Button and port placement is a bit haphazard, with microHDMI and volume controls on the right side, a USB port, 3.5mm combo jack, microSD card, and microSIM slot located on the top of the device, along with two chrome buttons (power and rotation lock) that are easy to confuse. One, the idea of a SIM slot on a device that doesn’t have a cellular radio is downright baffling. Two, all the ports have flaps. Three ports, a dummy SIM slot, and four flaps. It’s unclean, fiddly, and an industrial design faux pas in this day and age. I’m not necessarily the biggest fan of the top-mounted USB port, but at least it’s better than the ASUS VivoTab’s easy-to-lose and hard-to-replace dongle. Other miscellaneous design details: the raised chrome detailing around the webcam is very Galaxy S III-esque, the Wacom stylus on the side can be difficult to remove from the silo at times, and the Windows and Intel logo stickers on the back are the height of uncool.

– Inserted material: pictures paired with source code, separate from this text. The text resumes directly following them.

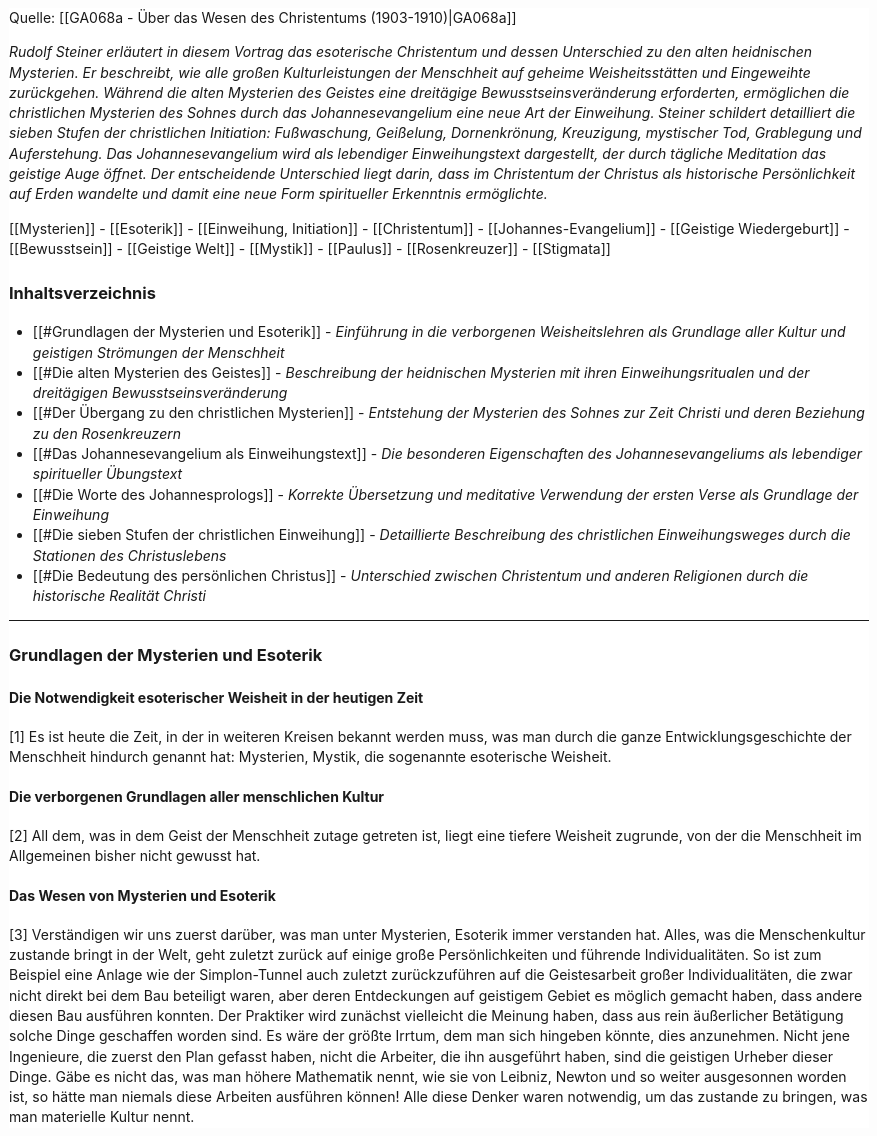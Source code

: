 Quelle: [[GA068a - Über das Wesen des Christentums (1903-1910)|GA068a]]

_Rudolf Steiner erläutert in diesem Vortrag das esoterische Christentum und dessen Unterschied zu den alten heidnischen Mysterien. Er beschreibt, wie alle großen Kulturleistungen der Menschheit auf geheime Weisheitsstätten und Eingeweihte zurückgehen. Während die alten Mysterien des Geistes eine dreitägige Bewusstseinsveränderung erforderten, ermöglichen die christlichen Mysterien des Sohnes durch das Johannesevangelium eine neue Art der Einweihung. Steiner schildert detailliert die sieben Stufen der christlichen Initiation: Fußwaschung, Geißelung, Dornenkrönung, Kreuzigung, mystischer Tod, Grablegung und Auferstehung. Das Johannesevangelium wird als lebendiger Einweihungstext dargestellt, der durch tägliche Meditation das geistige Auge öffnet. Der entscheidende Unterschied liegt darin, dass im Christentum der Christus als historische Persönlichkeit auf Erden wandelte und damit eine neue Form spiritueller Erkenntnis ermöglichte._

[[Mysterien]] - [[Esoterik]] - [[Einweihung, Initiation]] - [[Christentum]] - [[Johannes-Evangelium]] - [[Geistige Wiedergeburt]] - [[Bewusstsein]] - [[Geistige Welt]] - [[Mystik]] - [[Paulus]] - [[Rosenkreuzer]] - [[Stigmata]]

### Inhaltsverzeichnis

- [[#Grundlagen der Mysterien und Esoterik]] - _Einführung in die verborgenen Weisheitslehren als Grundlage aller Kultur und geistigen Strömungen der Menschheit_
- [[#Die alten Mysterien des Geistes]] - _Beschreibung der heidnischen Mysterien mit ihren Einweihungsritualen und der dreitägigen Bewusstseinsveränderung_
- [[#Der Übergang zu den christlichen Mysterien]] - _Entstehung der Mysterien des Sohnes zur Zeit Christi und deren Beziehung zu den Rosenkreuzern_
- [[#Das Johannesevangelium als Einweihungstext]] - _Die besonderen Eigenschaften des Johannesevangeliums als lebendiger spiritueller Übungstext_
- [[#Die Worte des Johannesprologs]] - _Korrekte Übersetzung und meditative Verwendung der ersten Verse als Grundlage der Einweihung_
- [[#Die sieben Stufen der christlichen Einweihung]] - _Detaillierte Beschreibung des christlichen Einweihungsweges durch die Stationen des Christuslebens_
- [[#Die Bedeutung des persönlichen Christus]] - _Unterschied zwischen Christentum und anderen Religionen durch die historische Realität Christi_

---

### Grundlagen der Mysterien und Esoterik

#### Die Notwendigkeit esoterischer Weisheit in der heutigen Zeit

[1] Es ist heute die Zeit, in der in weiteren Kreisen bekannt werden muss, was man durch die ganze Entwicklungsgeschichte der Menschheit hindurch genannt hat: Mysterien, Mystik, die sogenannte esoterische Weisheit.

#### Die verborgenen Grundlagen aller menschlichen Kultur

[2] All dem, was in dem Geist der Menschheit zutage getreten ist, liegt eine tiefere Weisheit zugrunde, von der die Menschheit im Allgemeinen bisher nicht gewusst hat.

#### Das Wesen von Mysterien und Esoterik

[3] Verständigen wir uns zuerst darüber, was man unter Mysterien, Esoterik immer verstanden hat. Alles, was die Menschenkultur zustande bringt in der Welt, geht zuletzt zurück auf einige große Persönlichkeiten und führende Individualitäten. So ist zum Beispiel eine Anlage wie der Simplon-Tunnel auch zuletzt zurückzuführen auf die Geistesarbeit großer Individualitäten, die zwar nicht direkt bei dem Bau beteiligt waren, aber deren Entdeckungen auf geistigem Gebiet es möglich gemacht haben, dass andere diesen Bau ausführen konnten. Der Praktiker wird zunächst vielleicht die Meinung haben, dass aus rein äußerlicher Betätigung solche Dinge geschaffen worden sind. Es wäre der größte Irrtum, dem man sich hingeben könnte, dies anzunehmen. Nicht jene Ingenieure, die zuerst den Plan gefasst haben, nicht die Arbeiter, die ihn ausgeführt haben, sind die geistigen Urheber dieser Dinge. Gäbe es nicht das, was man höhere Mathematik nennt, wie sie von Leibniz, Newton und so weiter ausgesonnen worden ist, so hätte man niemals diese Arbeiten ausführen können! Alle diese Denker waren notwendig, um das zustande zu bringen, was man materielle Kultur nennt.

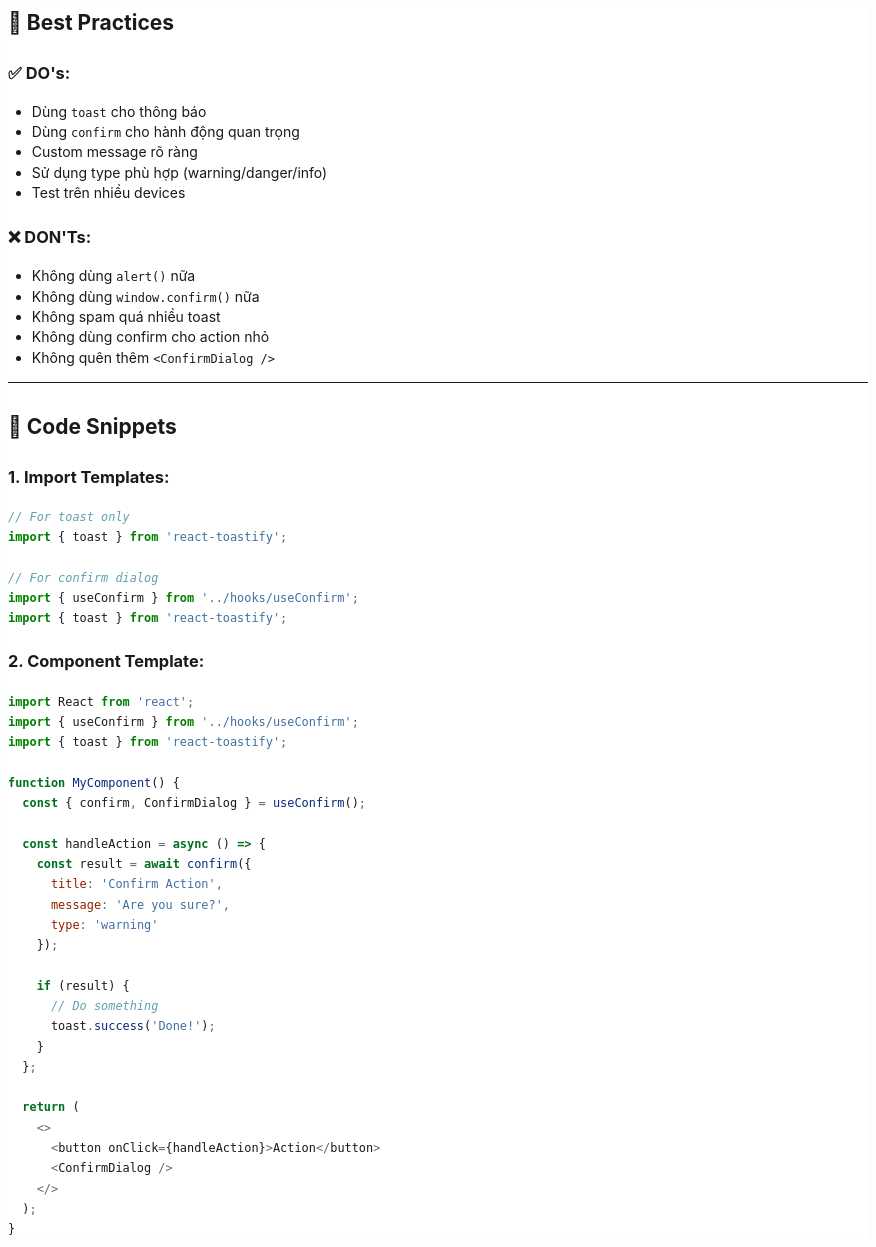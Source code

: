 
## 🎯 Best Practices

### ✅ **DO's:**
- Dùng `toast` cho thông báo
- Dùng `confirm` cho hành động quan trọng
- Custom message rõ ràng
- Sử dụng type phù hợp (warning/danger/info)
- Test trên nhiều devices

### ❌ **DON'Ts:**
- Không dùng `alert()` nữa
- Không dùng `window.confirm()` nữa
- Không spam quá nhiều toast
- Không dùng confirm cho action nhỏ
- Không quên thêm `<ConfirmDialog />`

---

## 📝 Code Snippets

### **1. Import Templates:**

```javascript
// For toast only
import { toast } from 'react-toastify';

// For confirm dialog
import { useConfirm } from '../hooks/useConfirm';
import { toast } from 'react-toastify';
```

### **2. Component Template:**

```javascript
import React from 'react';
import { useConfirm } from '../hooks/useConfirm';
import { toast } from 'react-toastify';

function MyComponent() {
  const { confirm, ConfirmDialog } = useConfirm();

  const handleAction = async () => {
    const result = await confirm({
      title: 'Confirm Action',
      message: 'Are you sure?',
      type: 'warning'
    });

    if (result) {
      // Do something
      toast.success('Done!');
    }
  };

  return (
    <>
      <button onClick={handleAction}>Action</button>
      <ConfirmDialog />
    </>
  );
}

```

The keyboard dock is a definite bright spot. When you add it to the slate, the total size goes up to 3.1 pounds and 0.85” thick. It’s made of a matte plastic that feels better and more solid than the tablet, with a spacious and comfortable chiclet-style keyboard along with a buttonless ELAN multitouch trackpad. The dock also has two USB ports, one on either side, and both are covered by flaps (tragic).

The tablet connects to the dock with two clips and a 13 pin trapezoidal connector, and disengages with a button located at the center of the hinge. It’s a bit buggy at times—something about the electrical connection between dock and tablet occasionally goes on the fritz, resulting in a series of disconnections and reconnections usually fixed by adjusting the hinge angle or removing and reinserting the tablet. Unlike ASUS keyboard docks, the Samsung docks don’t include a battery. This results in a thinner, lighter dock, but having a second battery in the dock would probably be worth the extra bulk, for reasons I’ll discuss in the battery life section.

The ATIV Smart PC design and hardware is adequate, but honestly, based on the Windows tablets I’ve been dealing with in the last six months, I’d put Samsung behind Microsoft, ASUS, Vizio, and even Acer when it comes to Windows 8 tablet hardware design. Compared to the level of industrial design and quality we’ve come to expect from the current crop of tablets and ultrabooks, Samsung has really missed an opportunity to even be competitive here.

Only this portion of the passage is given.